(Saved entries)
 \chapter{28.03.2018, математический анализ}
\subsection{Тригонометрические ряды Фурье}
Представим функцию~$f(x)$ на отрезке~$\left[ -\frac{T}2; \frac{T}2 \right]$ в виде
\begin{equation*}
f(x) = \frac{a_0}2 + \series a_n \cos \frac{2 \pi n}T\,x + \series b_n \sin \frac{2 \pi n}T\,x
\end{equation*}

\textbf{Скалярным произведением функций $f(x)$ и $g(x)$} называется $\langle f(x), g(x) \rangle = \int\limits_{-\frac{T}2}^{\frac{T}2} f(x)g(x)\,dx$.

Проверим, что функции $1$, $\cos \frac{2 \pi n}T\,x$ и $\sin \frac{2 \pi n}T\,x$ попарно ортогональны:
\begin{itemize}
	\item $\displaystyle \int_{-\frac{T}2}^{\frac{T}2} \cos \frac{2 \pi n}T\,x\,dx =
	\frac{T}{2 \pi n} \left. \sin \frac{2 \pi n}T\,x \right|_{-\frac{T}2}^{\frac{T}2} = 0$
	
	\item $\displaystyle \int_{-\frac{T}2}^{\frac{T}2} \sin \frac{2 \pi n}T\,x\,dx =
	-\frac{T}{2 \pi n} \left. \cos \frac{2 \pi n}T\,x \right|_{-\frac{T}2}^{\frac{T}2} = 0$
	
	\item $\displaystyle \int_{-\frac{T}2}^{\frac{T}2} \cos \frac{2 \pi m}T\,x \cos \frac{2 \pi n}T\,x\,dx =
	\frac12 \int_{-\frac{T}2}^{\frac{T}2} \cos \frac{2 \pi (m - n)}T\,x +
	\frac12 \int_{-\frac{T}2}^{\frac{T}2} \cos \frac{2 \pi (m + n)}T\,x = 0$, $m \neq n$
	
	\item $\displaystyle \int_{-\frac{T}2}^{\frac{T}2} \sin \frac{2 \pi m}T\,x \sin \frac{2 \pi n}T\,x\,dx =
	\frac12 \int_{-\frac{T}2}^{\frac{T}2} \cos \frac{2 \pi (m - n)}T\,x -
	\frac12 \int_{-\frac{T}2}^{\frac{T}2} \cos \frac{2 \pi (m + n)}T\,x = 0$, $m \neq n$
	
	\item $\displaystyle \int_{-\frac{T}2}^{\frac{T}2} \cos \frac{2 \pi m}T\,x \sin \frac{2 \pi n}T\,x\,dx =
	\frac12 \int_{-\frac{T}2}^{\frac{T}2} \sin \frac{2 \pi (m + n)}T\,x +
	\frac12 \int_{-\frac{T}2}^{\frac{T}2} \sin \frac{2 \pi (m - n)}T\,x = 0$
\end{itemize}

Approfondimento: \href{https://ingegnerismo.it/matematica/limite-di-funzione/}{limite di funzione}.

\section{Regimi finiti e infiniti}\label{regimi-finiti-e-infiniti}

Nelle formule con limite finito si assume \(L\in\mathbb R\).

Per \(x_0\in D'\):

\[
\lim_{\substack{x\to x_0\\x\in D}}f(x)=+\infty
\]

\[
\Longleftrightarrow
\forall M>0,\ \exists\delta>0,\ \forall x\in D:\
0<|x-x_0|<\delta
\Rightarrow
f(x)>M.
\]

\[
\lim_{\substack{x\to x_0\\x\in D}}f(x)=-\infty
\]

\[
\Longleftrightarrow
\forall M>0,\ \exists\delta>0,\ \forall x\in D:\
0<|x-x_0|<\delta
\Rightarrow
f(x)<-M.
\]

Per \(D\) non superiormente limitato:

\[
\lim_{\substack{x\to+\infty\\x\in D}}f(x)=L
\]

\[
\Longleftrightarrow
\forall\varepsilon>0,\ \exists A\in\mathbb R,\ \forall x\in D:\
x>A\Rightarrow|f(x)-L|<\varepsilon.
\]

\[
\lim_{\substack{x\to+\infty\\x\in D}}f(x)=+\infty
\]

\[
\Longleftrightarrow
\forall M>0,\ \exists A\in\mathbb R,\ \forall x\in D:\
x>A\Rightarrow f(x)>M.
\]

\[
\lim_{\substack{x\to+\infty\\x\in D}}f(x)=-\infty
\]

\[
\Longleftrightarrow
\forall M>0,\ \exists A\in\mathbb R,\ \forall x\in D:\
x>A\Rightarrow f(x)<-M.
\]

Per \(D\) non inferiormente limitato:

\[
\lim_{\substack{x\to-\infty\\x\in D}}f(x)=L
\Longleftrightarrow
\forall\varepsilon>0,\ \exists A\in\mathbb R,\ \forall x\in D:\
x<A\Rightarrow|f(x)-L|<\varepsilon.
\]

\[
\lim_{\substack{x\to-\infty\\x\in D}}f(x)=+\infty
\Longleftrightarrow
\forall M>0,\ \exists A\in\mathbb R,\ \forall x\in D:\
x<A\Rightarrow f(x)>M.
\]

[ABOUT THIS TASK] Return every line above exactly.

[EXERCISE ANSWER]
 \chapter{28.03.2018, математический анализ}
\subsection{Тригонометрические ряды Фурье}
Представим функцию~$f(x)$ на отрезке~$\left[ -\frac{T}2; \frac{T}2 \right]$ в виде
\begin{equation*}
f(x) = \frac{a_0}2 + \series a_n \cos \frac{2 \pi n}T\,x + \series b_n \sin \frac{2 \pi n}T\,x
\end{equation*}

\textbf{Скалярным произведением функций $f(x)$ и $g(x)$} называется $\langle f(x), g(x) \rangle = \int\limits_{-\frac{T}2}^{\frac{T}2} f(x)g(x)\,dx$.

Проверим, что функции $1$, $\cos \frac{2 \pi n}T\,x$ и $\sin \frac{2 \pi n}T\,x$ попарно ортогональны:
\begin{itemize}
	\item $\displaystyle \int_{-\frac{T}2}^{\frac{T}2} \cos \frac{2 \pi n}T\,x\,dx =
	\frac{T}{2 \pi n} \left. \sin \frac{2 \pi n}T\,x \right|_{-\frac{T}2}^{\frac{T}2} = 0$
	
	\item $\displaystyle \int_{-\frac{T}2}^{\frac{T}2} \sin \frac{2 \pi n}T\,x\,dx =
	-\frac{T}{2 \pi n} \left. \cos \frac{2 \pi n}T\,x \right|_{-\frac{T}2}^{\frac{T}2} = 0$
	
	\item $\displaystyle \int_{-\frac{T}2}^{\frac{T}2} \cos \frac{2 \pi m}T\,x \cos \frac{2 \pi n}T\,x\,dx =
	\frac12 \int_{-\frac{T}2}^{\frac{T}2} \cos \frac{2 \pi (m - n)}T\,x +
	\frac12 \int_{-\frac{T}2}^{\frac{T}2} \cos \frac{2 \pi (m + n)}T\,x = 0$, $m \neq n$
	
	\item $\displaystyle \int_{-\frac{T}2}^{\frac{T}2} \sin \frac{2 \pi m}T\,x \sin \frac{2 \pi n}T\,x\,dx =
	\frac12 \int_{-\frac{T}2}^{\frac{T}2} \cos \frac{2 \pi (m - n)}T\,x -
	\frac12 \int_{-\frac{T}2}^{\frac{T}2} \cos \frac{2 \pi (m + n)}T\,x = 0$, $m \neq n$
	
	\item $\displaystyle \int_{-\frac{T}2}^{\frac{T}2} \cos \frac{2 \pi m}T\,x \sin \frac{2 \pi n}T\,x\,dx =
	\frac12 \int_{-\frac{T}2}^{\frac{T}2} \sin \frac{2 \pi (m + n)}T\,x +
	\frac12 \int_{-\frac{T}2}^{\frac{T}2} \sin \frac{2 \pi (m - n)}T\,x = 0$
\end{itemize}

Approfondimento: \href{https://ingegnerismo.it/matematica/limite-di-funzione/}{limite di funzione}.

\section{Regimi finiti e infiniti}\label{regimi-finiti-e-infiniti}

Nelle formule con limite finito si assume \(L\in\mathbb R\).

Per \(x_0\in D'\):

\[
\lim_{\substack{x\to x_0\\x\in D}}f(x)=+\infty
\]

\[
\Longleftrightarrow
\forall M>0,\ \exists\delta>0,\ \forall x\in D:\
0<|x-x_0|<\delta
\Rightarrow
f(x)>M.
\]

\[
\lim_{\substack{x\to x_0\\x\in D}}f(x)=-\infty
\]

\[
\Longleftrightarrow
\forall M>0,\ \exists\delta>0,\ \forall x\in D:\
0<|x-x_0|<\delta
\Rightarrow
f(x)<-M.
\]

Per \(D\) non superiormente limitato:

\[
\lim_{\substack{x\to+\infty\\x\in D}}f(x)=L
\]

\[
\Longleftrightarrow
\forall\varepsilon>0,\ \exists A\in\mathbb R,\ \forall x\in D:\
x>A\Rightarrow|f(x)-L|<\varepsilon.
\]

\[
\lim_{\substack{x\to+\infty\\x\in D}}f(x)=+\infty
\]

\[
\Longleftrightarrow
\forall M>0,\ \exists A\in\mathbb R,\ \forall x\in D:\
x>A\Rightarrow f(x)>M.
\]

\[
\lim_{\substack{x\to+\infty\\x\in D}}f(x)=-\infty
\]

\[
\Longleftrightarrow
\forall M>0,\ \exists A\in\mathbb R,\ \forall x\in D:\
x>A\Rightarrow f(x)<-M.
\]

Per \(D\) non inferiormente limitato:

\[
\lim_{\substack{x\to-\infty\\x\in D}}f(x)=L
\Longleftrightarrow
\forall\varepsilon>0,\ \exists A\in\mathbb R,\ \forall x\in D:\
x<A\Rightarrow|f(x)-L|<\varepsilon.
\]

\[
\lim_{\substack{x\to-\infty\\x\in D}}f(x)=+\infty
\Longleftrightarrow
\forall M>0,\ \exists A\in\mathbb R,\ \forall x\in D:\
x<A\Rightarrow f(x)>M.
\]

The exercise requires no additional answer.